Le procès de S.A. Diallo, étudiant en Licence 2, s’est ouvert ce mardi dans une atmosphère pesante. Accusé de viol sur mineure de 12 ans et de pédophilie, l’homme a fini par craquer devant le tribunal après une audience marquée par des revirements spectaculaires.
Dès le début de l’audience, la défense a tenté de soulever une exception de procédure concernant l’accès tardif au dossier. Une stratégie balayée par le parquet et le tribunal, qui ont ordonné la poursuite des débats.
Du déni aux contradictions
Si l’accusé a d’abord nié les faits, affirmant n’avoir eu qu’un rôle de répétiteur familial à Yeumbeul, plusieurs éléments sont venus fragiliser sa version :
• L’archive compromettante : Une demande de liberté provisoire déposée en 2022 mentionnait explicitement une « relation amoureuse » avec la fillette.
• L’enfant de la discorde : Un enfant est né à la suite de ces événements.
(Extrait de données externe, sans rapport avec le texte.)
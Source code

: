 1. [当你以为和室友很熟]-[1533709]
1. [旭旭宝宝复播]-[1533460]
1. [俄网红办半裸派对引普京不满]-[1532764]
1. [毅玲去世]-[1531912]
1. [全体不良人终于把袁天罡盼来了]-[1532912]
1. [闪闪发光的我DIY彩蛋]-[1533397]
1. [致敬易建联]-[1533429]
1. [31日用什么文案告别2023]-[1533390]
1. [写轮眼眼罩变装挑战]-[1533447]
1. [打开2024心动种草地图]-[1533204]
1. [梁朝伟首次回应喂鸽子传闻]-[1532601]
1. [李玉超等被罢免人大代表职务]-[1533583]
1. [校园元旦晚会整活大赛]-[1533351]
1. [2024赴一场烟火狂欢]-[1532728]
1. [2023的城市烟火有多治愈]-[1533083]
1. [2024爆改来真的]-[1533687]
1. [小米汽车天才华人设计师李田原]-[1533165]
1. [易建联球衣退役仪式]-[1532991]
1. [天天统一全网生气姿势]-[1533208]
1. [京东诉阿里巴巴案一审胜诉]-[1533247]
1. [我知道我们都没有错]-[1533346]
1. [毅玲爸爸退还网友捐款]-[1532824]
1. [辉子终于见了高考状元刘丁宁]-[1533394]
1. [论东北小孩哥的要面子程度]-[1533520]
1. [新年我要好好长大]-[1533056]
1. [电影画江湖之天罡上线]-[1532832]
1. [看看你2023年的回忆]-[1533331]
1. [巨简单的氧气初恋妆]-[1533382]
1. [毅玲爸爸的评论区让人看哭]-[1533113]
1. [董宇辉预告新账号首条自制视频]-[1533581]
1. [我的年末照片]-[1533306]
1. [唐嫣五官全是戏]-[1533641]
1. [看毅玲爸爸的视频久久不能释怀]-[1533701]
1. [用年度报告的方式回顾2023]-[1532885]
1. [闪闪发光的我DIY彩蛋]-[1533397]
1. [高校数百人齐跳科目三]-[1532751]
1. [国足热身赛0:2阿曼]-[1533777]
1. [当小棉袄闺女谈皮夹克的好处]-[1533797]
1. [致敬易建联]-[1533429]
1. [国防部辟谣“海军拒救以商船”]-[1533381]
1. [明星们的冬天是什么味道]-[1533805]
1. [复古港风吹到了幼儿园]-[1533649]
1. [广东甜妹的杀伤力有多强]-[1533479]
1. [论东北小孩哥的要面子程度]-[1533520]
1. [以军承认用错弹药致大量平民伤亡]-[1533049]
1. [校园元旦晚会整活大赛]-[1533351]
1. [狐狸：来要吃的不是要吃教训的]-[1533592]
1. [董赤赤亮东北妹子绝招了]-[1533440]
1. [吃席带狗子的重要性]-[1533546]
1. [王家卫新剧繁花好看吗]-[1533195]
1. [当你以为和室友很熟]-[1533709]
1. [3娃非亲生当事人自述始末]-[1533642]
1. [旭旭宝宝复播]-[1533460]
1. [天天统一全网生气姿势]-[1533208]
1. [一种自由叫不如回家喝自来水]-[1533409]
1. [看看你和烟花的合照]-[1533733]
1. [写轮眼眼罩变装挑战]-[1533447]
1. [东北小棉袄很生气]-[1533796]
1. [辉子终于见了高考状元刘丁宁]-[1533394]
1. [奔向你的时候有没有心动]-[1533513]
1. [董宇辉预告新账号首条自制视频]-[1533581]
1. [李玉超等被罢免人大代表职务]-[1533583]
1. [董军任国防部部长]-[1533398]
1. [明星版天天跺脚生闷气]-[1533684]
S.A. Diallo, tout en réclamant un test ADN, a fini par admettre une forme de responsabilité lors de la lecture des rapports d’enquête.
« Condamnez-moi » : Le craquage final
Épuisé par les interrogatoires et ses propres incohérences, l’étudiant a fini par lâcher prise devant les juges :
Pour le procureur, la culpabilité ne fait aucun doute. Rappelant que le consentement n’existe pas à 12 ans et dénonçant l’abus de confiance d’un homme qui occupait une position d’autorité morale, il a requis 10 ans de réclusion criminelle.
De son côté, la défense tente de nuancer ces aveux, les qualifiant de « cris de fatigue » après cinq années de détention provisoire.